The ongoing study is due to be completed in the first half of 2018, with the aim of completing the project within three years. It represents the latest in a series of expansions designed to meet increasing European demand for high-purity vacuum salt.
“In additon to strong demand for pharmaceuticals, companies are moving towards more efficient technologies for the manufacturing of chlorine and caustic soda, all of which require salt of exceptional purity,” explained Knut Schwalenberg, Managing Director - Industrial Chemicals at AkzoNobel. “This project will ensure that we can continue to meet rising demand from our customers.”
The salt is obtained from deposits at Delfzijl that are free of contamination and purified with the use of steam from sustainable sources, making it ideally suited for industrial applications.
Commenting on the plans, Werner Fuhrmann, the company’s Executive Committee member responsible for Specialty Chemicals, said: “This is another important project which demonstrates our commitment to invest and grow with our customers. It also underlines our commitment to sustainability as we continue to look for opportunities to use renewable energy and sustainable steam for production.”
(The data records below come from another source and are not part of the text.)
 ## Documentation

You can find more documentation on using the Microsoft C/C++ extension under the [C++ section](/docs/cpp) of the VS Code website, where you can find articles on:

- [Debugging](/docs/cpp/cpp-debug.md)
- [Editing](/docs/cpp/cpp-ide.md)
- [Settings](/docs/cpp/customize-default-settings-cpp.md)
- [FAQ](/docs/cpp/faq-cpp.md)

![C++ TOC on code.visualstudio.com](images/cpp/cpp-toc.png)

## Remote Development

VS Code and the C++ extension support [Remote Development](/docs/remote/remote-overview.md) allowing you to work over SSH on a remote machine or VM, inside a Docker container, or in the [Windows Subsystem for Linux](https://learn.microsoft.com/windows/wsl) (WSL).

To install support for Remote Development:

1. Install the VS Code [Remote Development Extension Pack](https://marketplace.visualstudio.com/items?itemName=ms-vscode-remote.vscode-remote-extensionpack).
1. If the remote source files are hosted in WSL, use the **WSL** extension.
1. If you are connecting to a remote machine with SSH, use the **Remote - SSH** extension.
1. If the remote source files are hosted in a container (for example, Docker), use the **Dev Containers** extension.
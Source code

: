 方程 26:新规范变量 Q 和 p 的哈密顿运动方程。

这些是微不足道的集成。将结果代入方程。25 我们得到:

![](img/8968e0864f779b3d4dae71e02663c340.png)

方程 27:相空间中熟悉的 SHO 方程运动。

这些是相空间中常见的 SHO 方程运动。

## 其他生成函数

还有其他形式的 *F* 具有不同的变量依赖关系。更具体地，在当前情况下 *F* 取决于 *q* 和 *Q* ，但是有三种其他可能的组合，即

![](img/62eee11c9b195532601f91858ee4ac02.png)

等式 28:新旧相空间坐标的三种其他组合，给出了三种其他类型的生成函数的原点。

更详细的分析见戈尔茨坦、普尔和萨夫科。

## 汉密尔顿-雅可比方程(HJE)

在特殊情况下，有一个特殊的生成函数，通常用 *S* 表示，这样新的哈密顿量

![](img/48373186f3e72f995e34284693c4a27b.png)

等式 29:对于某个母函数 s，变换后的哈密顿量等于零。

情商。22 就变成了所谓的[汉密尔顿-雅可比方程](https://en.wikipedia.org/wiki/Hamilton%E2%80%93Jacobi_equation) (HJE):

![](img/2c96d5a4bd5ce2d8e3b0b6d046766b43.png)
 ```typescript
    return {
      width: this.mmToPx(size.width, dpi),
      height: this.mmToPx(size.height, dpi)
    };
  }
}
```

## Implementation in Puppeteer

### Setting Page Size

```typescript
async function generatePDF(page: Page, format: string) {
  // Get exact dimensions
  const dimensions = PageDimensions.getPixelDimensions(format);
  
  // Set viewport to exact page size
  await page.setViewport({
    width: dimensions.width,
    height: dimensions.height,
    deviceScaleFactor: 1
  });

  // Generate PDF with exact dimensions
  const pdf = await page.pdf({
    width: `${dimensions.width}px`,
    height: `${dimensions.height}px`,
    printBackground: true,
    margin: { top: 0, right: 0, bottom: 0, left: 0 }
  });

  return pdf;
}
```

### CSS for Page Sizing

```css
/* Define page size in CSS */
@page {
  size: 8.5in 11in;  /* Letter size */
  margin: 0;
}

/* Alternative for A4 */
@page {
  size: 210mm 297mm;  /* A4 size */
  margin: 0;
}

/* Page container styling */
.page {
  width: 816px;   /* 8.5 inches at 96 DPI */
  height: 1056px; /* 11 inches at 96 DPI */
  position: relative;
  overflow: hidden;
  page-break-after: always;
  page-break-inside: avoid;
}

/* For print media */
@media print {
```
The company’s Delfzijl site has become increasingly sustainable in recent years. For example, it uses renewable electricity and steam generated from waste, while green hydrogen is produced for buses that operate in the region.
AkzoNobel’s plans for the facility follow the recently completed expansion of high-purity salt production for pharma applications at Mariager in Denmark. The company is also carrying out a series of upgrades at its Hengelo plant in the Netherlands. In addition, a high-purity salt joint venture with ICL Iberia at Suria in Spain was recently started, which will open up new markets in the Mediterrean region.